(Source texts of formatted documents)

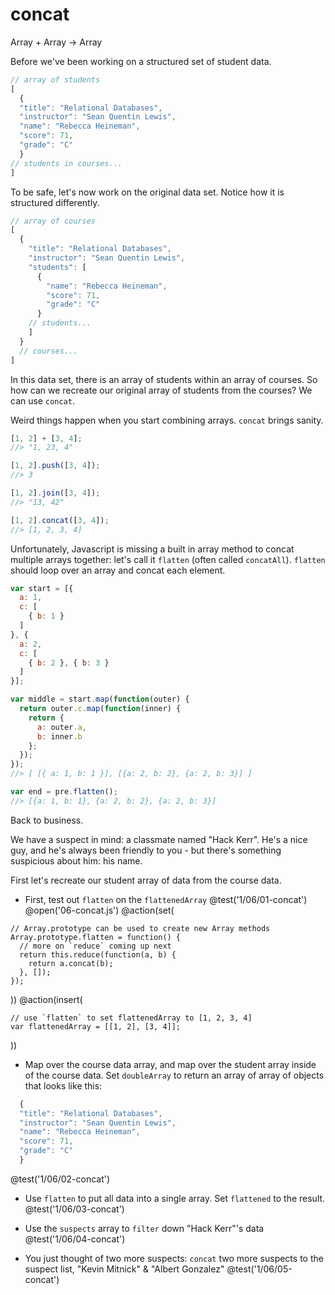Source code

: # concat
Array + Array -> Array

Before we've been working on a structured set of student data.

```js
// array of students
[
  {
  "title": "Relational Databases",
  "instructor": "Sean Quentin Lewis",
  "name": "Rebecca Heineman",
  "score": 71,
  "grade": "C"
  }
// students in courses...
]
```

To be safe, let's now work on the original data set. Notice how it is structured differently.

```js
// array of courses
[
  {
    "title": "Relational Databases",
    "instructor": "Sean Quentin Lewis",
    "students": [
      {
        "name": "Rebecca Heineman",
        "score": 71,
        "grade": "C"
      }
    // students...
    ]
  }
  // courses...
]
```

In this data set, there is an array of students within an array of courses. So how can we recreate our original array of students from the courses? We can use `concat`.

Weird things happen when you start combining arrays. `concat` brings sanity.

```js
[1, 2] + [3, 4];
//> "1, 23, 4"

[1, 2].push([3, 4]);
//> 3

[1, 2].join([3, 4]);
//> "13, 42"

[1, 2].concat([3, 4]);
//> [1, 2, 3, 4]
```

Unfortunately, Javascript is missing a built in array method to concat multiple arrays together: let's call it `flatten` (often called `concatAll`). `flatten` should loop over an array and concat each element.

```js
var start = [{
  a: 1,
  c: [
    { b: 1 }
  ]
}, {
  a: 2,
  c: [
    { b: 2 }, { b: 3 }
  ]
}];

var middle = start.map(function(outer) {
  return outer.c.map(function(inner) {
    return {
      a: outer.a,
      b: inner.b
    };
  });
});
//> [ [{ a: 1, b: 1 }], [{a: 2, b: 2}, {a: 2, b: 3}] ]

var end = pre.flatten();
//> [{a: 1, b: 1}, {a: 2, b: 2}, {a: 2, b: 3}]
```

Back to business.

We have a suspect in mind: a classmate named "Hack Kerr". He's a nice guy, and he's always been friendly to you - but there's something suspicious about him: his name.

First let's recreate our student array of data from the course data.

+ First, test out `flatten` on the `flattenedArray`
  @test('1/06/01-concat')
  @open('06-concat.js')
  @action(set(
```
// Array.prototype can be used to create new Array methods
Array.prototype.flatten = function() {
  // more on `reduce` coming up next
  return this.reduce(function(a, b) {
    return a.concat(b);
  }, []);
});
```    
))
@action(insert(
```
// use `flatten` to set flattenedArray to [1, 2, 3, 4]
var flattenedArray = [[1, 2], [3, 4]];
```  
))

+ Map over the course data array, and map over the student array inside of the course data. Set `doubleArray` to return an array of array of objects that looks like this:

```js
  {
  "title": "Relational Databases",
  "instructor": "Sean Quentin Lewis",
  "name": "Rebecca Heineman",
  "score": 71,
  "grade": "C"
  }
```
@test('1/06/02-concat')

+ Use `flatten` to put all data into a single array. Set `flattened` to the result.
  @test('1/06/03-concat')

+ Use the `suspects` array to `filter` down "Hack Kerr"'s data
  @test('1/06/04-concat')

+ You just thought of two more suspects: `concat` two more suspects to the suspect list, "Kevin Mitnick" & "Albert Gonzalez"
  @test('1/06/05-concat')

DIRECTIONS FOR THIS TASK
Leaving the pictures out, transcribe the entries above exactly as written.

WRITTEN SOLUTION
Source code

: # concat
Array + Array -> Array

Before we've been working on a structured set of student data.

```js
// array of students
[
  {
  "title": "Relational Databases",
  "instructor": "Sean Quentin Lewis",
  "name": "Rebecca Heineman",
  "score": 71,
  "grade": "C"
  }
// students in courses...
]
```

To be safe, let's now work on the original data set. Notice how it is structured differently.

```js
// array of courses
[
  {
    "title": "Relational Databases",
    "instructor": "Sean Quentin Lewis",
    "students": [
      {
        "name": "Rebecca Heineman",
        "score": 71,
        "grade": "C"
      }
    // students...
    ]
  }
  // courses...
]
```

In this data set, there is an array of students within an array of courses. So how can we recreate our original array of students from the courses? We can use `concat`.

Weird things happen when you start combining arrays. `concat` brings sanity.

```js
[1, 2] + [3, 4];
//> "1, 23, 4"

[1, 2].push([3, 4]);
//> 3

[1, 2].join([3, 4]);
//> "13, 42"

[1, 2].concat([3, 4]);
//> [1, 2, 3, 4]
```

Unfortunately, Javascript is missing a built in array method to concat multiple arrays together: let's call it `flatten` (often called `concatAll`). `flatten` should loop over an array and concat each element.

```js
var start = [{
  a: 1,
  c: [
    { b: 1 }
  ]
}, {
  a: 2,
  c: [
    { b: 2 }, { b: 3 }
  ]
}];

var middle = start.map(function(outer) {
  return outer.c.map(function(inner) {
    return {
      a: outer.a,
      b: inner.b
    };
  });
});
//> [ [{ a: 1, b: 1 }], [{a: 2, b: 2}, {a: 2, b: 3}] ]

var end = pre.flatten();
//> [{a: 1, b: 1}, {a: 2, b: 2}, {a: 2, b: 3}]
```

Back to business.

We have a suspect in mind: a classmate named "Hack Kerr". He's a nice guy, and he's always been friendly to you - but there's something suspicious about him: his name.

First let's recreate our student array of data from the course data.

+ First, test out `flatten` on the `flattenedArray`
  @test('1/06/01-concat')
  @open('06-concat.js')
  @action(set(
```
// Array.prototype can be used to create new Array methods
Array.prototype.flatten = function() {
  // more on `reduce` coming up next
  return this.reduce(function(a, b) {
    return a.concat(b);
  }, []);
});
```    
))
@action(insert(
```
// use `flatten` to set flattenedArray to [1, 2, 3, 4]
var flattenedArray = [[1, 2], [3, 4]];
```  
))

+ Map over the course data array, and map over the student array inside of the course data. Set `doubleArray` to return an array of array of objects that looks like this:

```js
  {
  "title": "Relational Databases",
  "instructor": "Sean Quentin Lewis",
  "name": "Rebecca Heineman",
  "score": 71,
  "grade": "C"
  }
```
@test('1/06/02-concat')

+ Use `flatten` to put all data into a single array. Set `flattened` to the result.
  @test('1/06/03-concat')

+ Use the `suspects` array to `filter` down "Hack Kerr"'s data
  @test('1/06/04-concat')

+ You just thought of two more suspects: `concat` two more suspects to the suspect list, "Kevin Mitnick" & "Albert Gonzalez"
  @test('1/06/05-concat')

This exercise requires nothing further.